Having just re-read Spider Robinson’s Melancholy Elephants and posting a link to it on Facebook, I had a realization as I searched for a title to tag the link with to entice people to read it. I chose “Society must be able to forget.”
Immediately my brain lurched forward with that thought, is that true? Sure it’s true for art, or intellectual property, but that makes it a maxim. Is it true? Universally applicable? What if when we say “those who don’t understand history are doomed to repeat it” we are making the argument for the true nature of mankind’s existence? What if we need to repeat our mistakes, what if we need to repeat history. An existence of perfect memory could be an existence of perfect actions and perfect sterility.
Or maybe I need to be wary of caffeine-fueled inspiration at 0900.
Dave read a book!
A fiction book!
Last night I finished reading “Variable Star”, by Robert A. Heinlein and Spider Robinson.
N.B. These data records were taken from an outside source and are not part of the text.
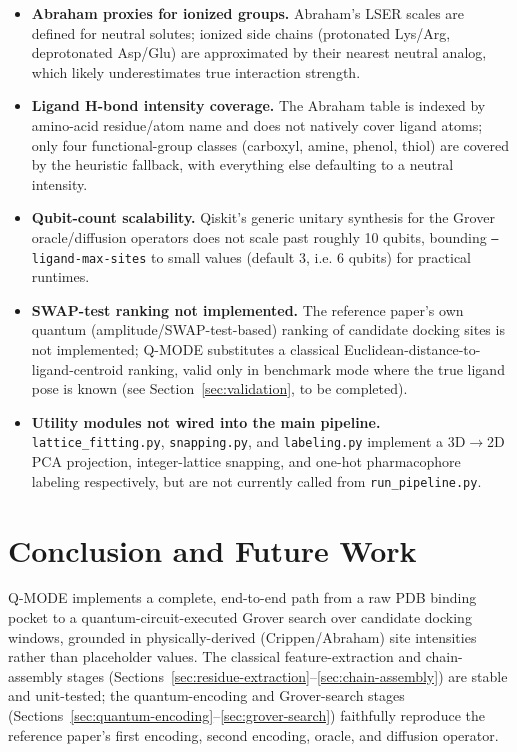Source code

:\documentclass[11pt,a4paper]{article}
\begin{document}
\begin{itemize}[leftmargin=1.5em]
    \item \textbf{Abraham proxies for ionized groups.} Abraham's LSER scales are defined for neutral solutes; ionized side chains (protonated Lys/Arg, deprotonated Asp/Glu) are approximated by their nearest neutral analog, which likely underestimates true interaction strength.
    \item \textbf{Ligand H-bond intensity coverage.} The Abraham table is indexed by amino-acid residue/atom name and does not natively cover ligand atoms; only four functional-group classes (carboxyl, amine, phenol, thiol) are covered by the heuristic fallback, with everything else defaulting to a neutral intensity.
    \item \textbf{Qubit-count scalability.} Qiskit's generic unitary synthesis for the Grover oracle/diffusion operators does not scale past roughly 10 qubits, bounding \texttt{--ligand-max-sites} to small values (default 3, i.e. 6 qubits) for practical runtimes.
    \item \textbf{SWAP-test ranking not implemented.} The reference paper's own quantum (amplitude/SWAP-test-based) ranking of candidate docking sites is not implemented; Q-MODE substitutes a classical Euclidean-distance-to-ligand-centroid ranking, valid only in benchmark mode where the true ligand pose is known (see Section~\ref{sec:validation}, to be completed).
    \item \textbf{Utility modules not wired into the main pipeline.} \texttt{lattice\_fitting.py}, \texttt{snapping.py}, and \texttt{labeling.py} implement a 3D$\to$2D PCA projection, integer-lattice snapping, and one-hot pharmacophore labeling respectively, but are not currently called from \texttt{run\_pipeline.py}.
\end{itemize}

\section{Conclusion and Future Work}

Q-MODE implements a complete, end-to-end path from a raw PDB binding pocket to a quantum-circuit-executed Grover search over candidate docking windows, grounded in physically-derived (Crippen/Abraham) site intensities rather than placeholder values. The classical feature-extraction and chain-assembly stages (Sections~\ref{sec:residue-extraction}--\ref{sec:chain-assembly}) are stable and unit-tested; the quantum-encoding and Grover-search stages (Sections~\ref{sec:quantum-encoding}--\ref{sec:grover-search}) faithfully reproduce the reference paper's first encoding, second encoding, oracle, and diffusion operator.
\end{document}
And by finished, I mean yesterday morning I was less than half-done. After I’d done laundry and dinner and such I picked it back up and didn’t really put it down till I was done at 0100. I really wanted to go to sleep earlier, but there was just no good place to stop in the last half-dozen chapters.
Most people that know me are rather shocked by all this. It’s been a good long time since I’ve read any fiction. A good part of starting to read fiction is finding a new way to destress. Finding a way to have my life not revolve around work all the time. And possibly improving my vocabulary a bit. I know the creative part of my brain has been atrophying for a good chunk of time. I can feel it. It’s like trying to use muscles to do something way beyond their capability. I try and I can feel my brain fire back with a “503 Service Unavailable”. Dialtoning every time I try to explain something is getting rather old.
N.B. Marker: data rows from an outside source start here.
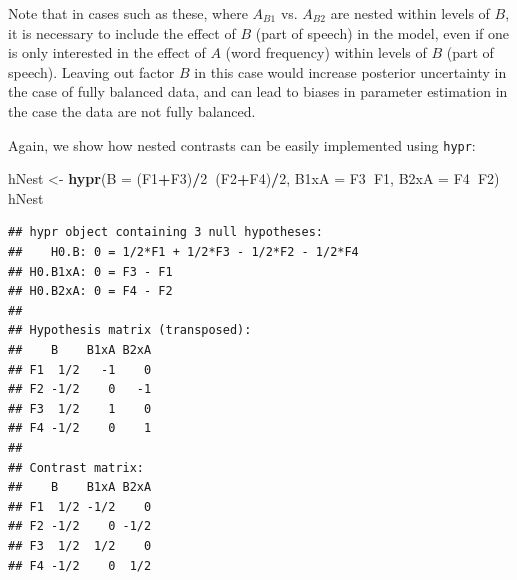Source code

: \documentclass[12pt,]{krantz}
\newenvironment{Shaded}{\begin{snugshade}}{\end{snugshade}}
\newcommand{\KeywordTok}[1]{\textcolor[rgb]{0.13,0.29,0.53}{\textbf{#1}}}
\newcommand{\DataTypeTok}[1]{\textcolor[rgb]{0.13,0.29,0.53}{#1}}
\newcommand{\DecValTok}[1]{\textcolor[rgb]{0.00,0.00,0.81}{#1}}
\newcommand{\StringTok}[1]{\textcolor[rgb]{0.31,0.60,0.02}{#1}}
\newcommand{\OperatorTok}[1]{\textcolor[rgb]{0.81,0.36,0.00}{\textbf{#1}}}
\newcommand{\NormalTok}[1]{#1}
\theoremstyle{definition}
\theoremstyle{definition}
\theoremstyle{definition}
\theoremstyle{remark}
\begin{document}
Note that in cases such as these, where \(A_{B1}\) vs. \(A_{B2}\) are
nested within levels of \(B\), it is necessary to include the effect of
\(B\) (part of speech) in the model, even if one is only interested in
the effect of \(A\) (word frequency) within levels of \(B\) (part of
speech). Leaving out factor \(B\) in this case would increase posterior
uncertainty in the case of fully balanced data, and can lead to biases
in parameter estimation in the case the data are not fully balanced.

Again, we show how nested contrasts can be easily implemented using
\texttt{hypr}:

\begin{Shaded}
\begin{Highlighting}[]
\NormalTok{hNest <-}\StringTok{ }\KeywordTok{hypr}\NormalTok{(}\DataTypeTok{B    =}\NormalTok{ (F1}\OperatorTok{+}\NormalTok{F3)}\OperatorTok{/}\DecValTok{2}\OperatorTok{~}\NormalTok{(F2}\OperatorTok{+}\NormalTok{F4)}\OperatorTok{/}\DecValTok{2}\NormalTok{,}
              \DataTypeTok{B1xA =}\NormalTok{ F3}\OperatorTok{~}\NormalTok{F1,}
              \DataTypeTok{B2xA =}\NormalTok{ F4}\OperatorTok{~}\NormalTok{F2)}
\NormalTok{hNest}
\end{Highlighting}
\end{Shaded}

\begin{verbatim}
## hypr object containing 3 null hypotheses:
##    H0.B: 0 = 1/2*F1 + 1/2*F3 - 1/2*F2 - 1/2*F4
## H0.B1xA: 0 = F3 - F1
## H0.B2xA: 0 = F4 - F2
## 
## Hypothesis matrix (transposed):
##    B    B1xA B2xA
## F1  1/2   -1    0
## F2 -1/2    0   -1
## F3  1/2    1    0
## F4 -1/2    0    1
## 
## Contrast matrix:
##    B    B1xA B2xA
## F1  1/2 -1/2    0
## F2 -1/2    0 -1/2
## F3  1/2  1/2    0
## F4 -1/2    0  1/2
\end{verbatim}

\begin{Shaded}
\end{Shaded}
\end{document}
So I picked up “Variable Star” after listening to Spider Robinson’s excellent podcast (including some chapters of the book as well as other essays) as well as (albeit non-fiction) the 2 volume abridgment of Arnold J. Toynbee’s “A Study of History. It currently hurts to read this, but it’s time I start pushing my brain again.
And the upside of it all is I get to become an even bigger geek in the process.